Poeta Ernest Pépin propone la fundación de una biblioteca caribeña
El guadalupense cree necesario que se traduzcan obras literarias de la región

SANTO DOMINGO. Ernest Pépin, un poeta reconocido internacionalmente y una de las figuras más apreciadas del Caribe francés, percibe la necesidad de que sea creada una biblioteca caribeña que reúna las obras literarias emblemáticas de la región.
El autor, quien ha estado participando en las actividades VI Semana Internacional de la Poesía, recuerda que es miembro fundador del Congreso de Escritores Caribeños y que desde entonces ha tenido la idea de que se cree una biblioteca del Caribe.
“Hay que encontrar la manera, con relación a la literatura, de hacer traducir las obras esenciales del inglés al español, del español al inglés y también al creole.
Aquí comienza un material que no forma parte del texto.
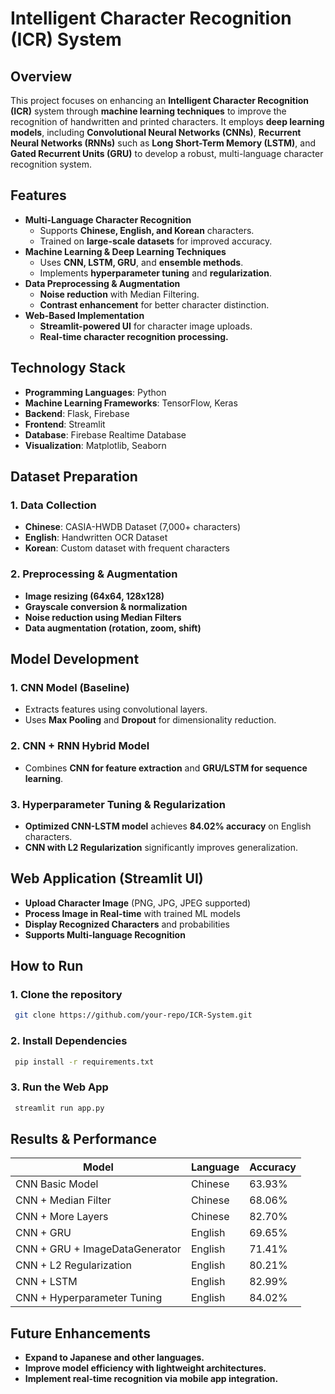 # Intelligent Character Recognition (ICR) System

## Overview
This project focuses on enhancing an **Intelligent Character Recognition (ICR)** system through **machine learning techniques** to improve the recognition of handwritten and printed characters. It employs **deep learning models**, including **Convolutional Neural Networks (CNNs)**, **Recurrent Neural Networks (RNNs)** such as **Long Short-Term Memory (LSTM)**, and **Gated Recurrent Units (GRU)** to develop a robust, multi-language character recognition system.

## Features
- **Multi-Language Character Recognition**
  - Supports **Chinese, English, and Korean** characters.
  - Trained on **large-scale datasets** for improved accuracy.
- **Machine Learning & Deep Learning Techniques**
  - Uses **CNN, LSTM, GRU**, and **ensemble methods**.
  - Implements **hyperparameter tuning** and **regularization**.
- **Data Preprocessing & Augmentation**
  - **Noise reduction** with Median Filtering.
  - **Contrast enhancement** for better character distinction.
- **Web-Based Implementation**
  - **Streamlit-powered UI** for character image uploads.
  - **Real-time character recognition processing.**

## Technology Stack
- **Programming Languages**: Python
- **Machine Learning Frameworks**: TensorFlow, Keras
- **Backend**: Flask, Firebase
- **Frontend**: Streamlit
- **Database**: Firebase Realtime Database
- **Visualization**: Matplotlib, Seaborn

## Dataset Preparation
### 1. Data Collection
- **Chinese**: CASIA-HWDB Dataset (7,000+ characters)
- **English**: Handwritten OCR Dataset
- **Korean**: Custom dataset with frequent characters

### 2. Preprocessing & Augmentation
- **Image resizing (64x64, 128x128)**
- **Grayscale conversion & normalization**
- **Noise reduction using Median Filters**
- **Data augmentation (rotation, zoom, shift)**

## Model Development
### 1. CNN Model (Baseline)
- Extracts features using convolutional layers.
- Uses **Max Pooling** and **Dropout** for dimensionality reduction.

### 2. CNN + RNN Hybrid Model
- Combines **CNN for feature extraction** and **GRU/LSTM for sequence learning**.

### 3. Hyperparameter Tuning & Regularization
- **Optimized CNN-LSTM model** achieves **84.02% accuracy** on English characters.
- **CNN with L2 Regularization** significantly improves generalization.

## Web Application (Streamlit UI)
- **Upload Character Image** (PNG, JPG, JPEG supported)
- **Process Image in Real-time** with trained ML models
- **Display Recognized Characters** and probabilities
- **Supports Multi-language Recognition**

## How to Run
### 1. Clone the repository
```sh
 git clone https://github.com/your-repo/ICR-System.git
```

### 2. Install Dependencies
```sh
 pip install -r requirements.txt
```

### 3. Run the Web App
```sh
 streamlit run app.py
```

## Results & Performance
| Model                         | Language | Accuracy |
|--------------------------------|----------|----------|
| CNN Basic Model               | Chinese  | 63.93%   |
| CNN + Median Filter           | Chinese  | 68.06%   |
| CNN + More Layers             | Chinese  | 82.70%   |
| CNN + GRU                     | English  | 69.65%   |
| CNN + GRU + ImageDataGenerator| English  | 71.41%   |
| CNN + L2 Regularization       | English  | 80.21%   |
| CNN + LSTM                    | English  | 82.99%   |
| CNN + Hyperparameter Tuning   | English  | 84.02%   |

## Future Enhancements
- **Expand to Japanese and other languages.**
- **Improve model efficiency with lightweight architectures.**
- **Implement real-time recognition via mobile app integration.**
Así creamos la biblioteca caribeña, como patrimonio común de todos los caribeños”, dice.
Su participación en la Semana de la Poesía le ha dado la oportunidad al bardo de entrar en contacto con un público que ha escuchado sus versos sobre las islas del Caribe, y le ha transmitido su aprecio por la poesía. De manera particular, valora que sus textos hayan causado emoción y admiración.
Poesía, chispa del mundo
Pépin, un hombre entregado a la cultura, se siente privilegiado porque se ha podido dedicar a la escritura. Para él, la poesía es la chispa del mundo. “La chispa del mundo va a alimentar el fuego central que es el complemento de la vida, de la vida en todas sus formas, con sus turbulencias, su belleza, sus problemas, pero sobre todo con sus sueños. La poesía crea un imaginario del mundo, de manera humana. Eso es lo interesante, crea el imaginario humano”.
En consecuencia, el creador piensa que la poesía no morirá, mientras exista el hombre con sus razones, sentimientos y locura.
El escritor cuenta que descubrió la poesía leyendo al gran autor Aimé Césaire, de Martinica. Lo sedujeron las ideas de Césaire, sus maneras de escribir, sus valores y su relación con el Caribe.
“Cuando era joven hablaba de Césaire el día entero”, porque sus ideas le resultaron fundamentales, y desde entonces no ha dejado de seguir al vate, admirado cultor de la poesía moderna escrita en lengua francesa.
Pépin relata que en su juventud tuvo la suerte de compartir con espíritus afines, con la poesía y los lenguajes del mundo. “La poesía siempre ha vivido en mí y yo pienso el mundo en poesía”, enfatiza.
Confiesa que la poesía le crea una sensibilidad peculiar y una manera propia de ver el mundo. “Cuando yo pensaba en Césaire, sus versos me llegaban a la cabeza espontáneamente”, agrega su voz serena y amable.
A Pépin se le pregunta qué más quiere lograr como creador y surge un fulgor en su mirada. Expresa que su área de trabajo es un espacio pequeño, que para él es como una catedral, desde donde se siente conectado al mundo y sus escritos y que desde allí seguirá escribiendo.
“Lo que quisiera hacer realmente es encontrar la manera de escribir una obra que sea como un testamento fundamental. Eso es lo que quiero hacer. No lo he hecho todavía, pero sueño con eso”. puntualiza.
Renovando afectos
Su participación en la Semana de la Poesía le ha permitido no solo entrar en contacto con el público dominicano amante de las artes y la poesía. También renovar afectos y volver a encontrarse con viejos amigos.
Su participación en una actividad cultural efectuada en la Universidad Autónoma de Santo Domingo (UASD) lo puso en contacto con mucha gente y le hizo recordar su encuentro en esa academia con el profesor Juan Bosch, notable escritor y expresidente de la República Dominicana, fenecido.
También el poeta recordó a Marcio Veloz Maggiolo, escritor e intelectual, con quien se ha relacionado en otros espacios y viajes efectuados a Santo Domingo.